Stream-to-Relation (S2R) (vid. Fig. 1 a), i.e., is a family of operators that bridges the world of streams with the world of relational data processing. These operators chunk the streams into finite portions. A typical operator of this kind is a Time Window operator. In RSPQL, a time-based window operator is defined as in Definition 3.

Definition 3

The time-based window operator \(\mathbb {W}\) is a triple \((\alpha ,\beta ,t^0)\) that defines a series of windows of width (\(\alpha \)) and that slide of (\(\beta \)) starting at \(t^0\).

Relation-to-Relation (R2R) (Fig. 1 b), i.e., is a family of operators that can be executed over the finite stream portions. In the context of RSPQL, R2R operators are SPARQL 1.1 operators evaluated under continuous semantics.

To clarify this intuition, Dell’Aglio et al. introduce the notion of a Time-Varying Graph and RSPQL dataset [14]. A Time-Varying Graph is the result of applying a window operator \(\mathbb {W}\) to an RDF Stream \(\mathcal {S}\) (vid. Definition 4), while the RSPQL dataset (SDS) is a an extension of the SPARQL dataset for continuous querying (vid. Definition 5).

Definition 4

A Time-Varying Graph is a function that takes a time instant as input and produces as output an RDF Graph, which is called instantaneous.

Given a window operator \(\mathbb {W}\) and an RDF Stream S, the Time-Varying Graph TVG\(_{\mathbb {W},S}\) is defined where the \(\mathbb {W}\) is defined.
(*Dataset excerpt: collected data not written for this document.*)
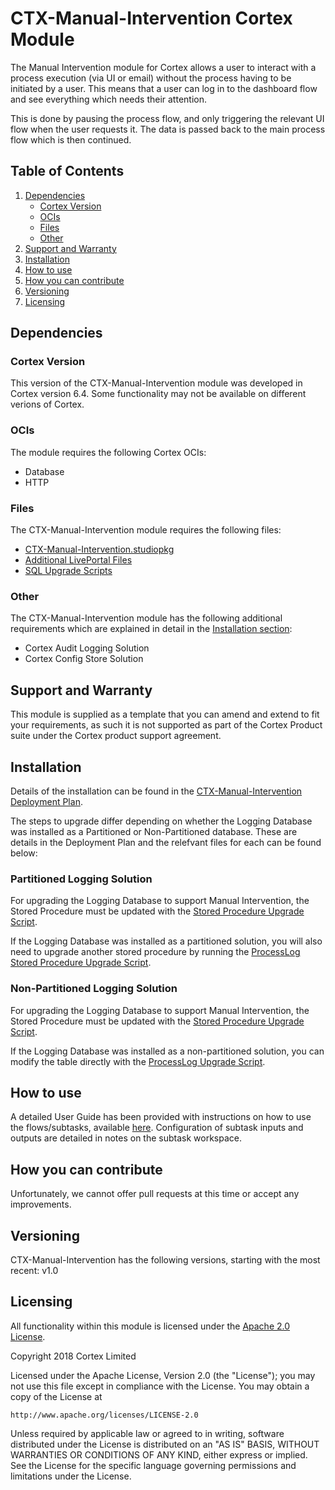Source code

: # CTX-Manual-Intervention Cortex Module
The Manual Intervention module for Cortex allows a user to interact with a process execution (via UI or email) without the process having to be initiated by a user. This means that a user can log in to the dashboard flow and see everything which needs their attention.

This is done by pausing the process flow, and only triggering the relevant UI flow when the user requests it. The data is passed back to the main process flow which is then continued.


## Table of Contents
1) [Dependencies](#dependencies)
    * [Cortex Version](#cortex-version)
    * [OCIs](#ocis)
    * [Files](#files)
    * [Other](#other)
1) [Support and Warranty](#support-and-warranty)
2) [Installation](#installation)
3) [How to use](#how-to-use)
4) [How you can contribute](#how-you-can-contribute)
5) [Versioning](#versioning)
6) [Licensing](#licensing)


## Dependencies
### Cortex Version
This version of the CTX-Manual-Intervention module was developed in Cortex version 6.4. Some functionality may not be available on different verions of Cortex.

### OCIs
The  module requires the following Cortex OCIs:
* Database
* HTTP

### Files
The CTX-Manual-Intervention module requires the following files:
* [CTX-Manual-Intervention.studiopkg](https://github.com/CortexIntelligentAutomation/CTX-Manual-Intervention/releases/download/v1.0/CTX-Manual-Intervention.studiopkg)
* [Additional LivePortal Files](https://github.com/CortexIntelligentAutomation/CTX-Manual-Intervention/releases/download/v1.0/LivePortal.Components.zip)
* [SQL Upgrade Scripts](https://github.com/CortexIntelligentAutomation/CTX-Manual-Intervention/releases/download/v1.0/Upgrade.SQL.Scripts.zip)


### Other
The CTX-Manual-Intervention module has the following additional requirements which are explained in detail in the [Installation section](#Installation):
* Cortex Audit Logging Solution
* Cortex Config Store Solution

## Support and Warranty 
This module is supplied as a template that you can amend and extend to fit your requirements, as such it is not supported as part of the Cortex Product suite under the Cortex product support agreement.

## Installation
Details of the installation can be found in the [CTX-Manual-Intervention Deployment Plan](https://github.com/CortexIntelligentAutomation/CTX-Manual-Intervention/blob/master/CTX-Manual-Intervention%20-%20Deployment%20Plan.pdf).

The steps to upgrade differ depending on whether the Logging Database was installed as a Partitioned or Non-Partitioned database. These are details in the Deployment Plan and the relefvant files for each can be found below:

### Partitioned Logging Solution
For upgrading the Logging Database to support Manual Intervention, the Stored Procedure must be updated with the [Stored Procedure Upgrade Script](https://github.com/CortexIntelligentAutomation/CTX-Manual-Intervention/releases/download/v1.0/CommitLog.sql).

If the Logging Database was installed as a partitioned solution, you will also need to upgrade another stored procedure by running the [ProcessLog Stored Procedure Upgrade Script](https://github.com/CortexIntelligentAutomation/CTX-Manual-Intervention/releases/download/v1.0/usp_PART_ProcessLog.sql).

### Non-Partitioned Logging Solution
For upgrading the Logging Database to support Manual Intervention, the Stored Procedure must be updated with the [Stored Procedure Upgrade Script](https://github.com/CortexIntelligentAutomation/CTX-Manual-Intervention/releases/download/v1.0/CommitLog.sql).

If the Logging Database was installed as a non-partitioned solution, you can modify the table directly with the [ProcessLog Upgrade Script](https://github.com/CortexIntelligentAutomation/CTX-Manual-Intervention/releases/download/v1.0/ProcessLog.Recreate.sql).

## How to use
A detailed User Guide has been provided with instructions on how to use the flows/subtasks, available [here](https://github.com/CortexIntelligentAutomation/CTX-Manual-Intervention/blob/master/CTX-Manual-Intervention%20-%20User%20Guide.pdf). Configuration of subtask inputs and outputs are detailed in notes on the subtask workspace.

## How you can contribute
Unfortunately, we cannot offer pull requests at this time or accept any improvements.

## Versioning
CTX-Manual-Intervention has the following versions, starting with the most recent: v1.0

## Licensing
All functionality within this module is licensed under the [Apache 2.0 License](https://www.apache.org/licenses/LICENSE-2.0).

Copyright 2018 Cortex Limited

Licensed under the Apache License, Version 2.0 (the "License");
you may not use this file except in compliance with the License.
You may obtain a copy of the License at

    http://www.apache.org/licenses/LICENSE-2.0

Unless required by applicable law or agreed to in writing, software
distributed under the License is distributed on an "AS IS" BASIS,
WITHOUT WARRANTIES OR CONDITIONS OF ANY KIND, either express or implied.
See the License for the specific language governing permissions and
limitations under the License.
In practice, for any given time instant t, \(\mathbb {W}\) identified a subportion of the RDF Stream S containing various RDF Graph s. The Time-Varying Graph function returns the union (coalescing) of all the RDF Graph s in the current windowFootnote 6.

Definition 5

An RSPQL dataset SDS extends the SPARQL datasetFootnote 7 as follows: an optional default graph A\(_0\), n \((n\ge 0)\) named Time-Varying Graphs, and m \((m\ge 0)\) named sliding windows over k \((k \le m)\) data streams.

An RSPQL query is continuously evaluated against an SDS by an RSP engine. The evaluation of a RSPQL query outputs an instantaneous multiset of solution mappings for each evaluation time instant. The RSP engine’s operational semantics determines the set ET of evaluation time instants.

Finally, Relation-to-Stream (R2S) is a family of operators that returns to the world a set of infinite data from the finite ones, i.e., Fig. 1 (c). RSPQL includes three R2S operators: (i) the RStream that emits the current solution mappings; (ii) the IStream that emits the difference between the current solution mappings and previous ones, and; (iii) the DStream that emits the difference between the previous solution mappings and the current ones.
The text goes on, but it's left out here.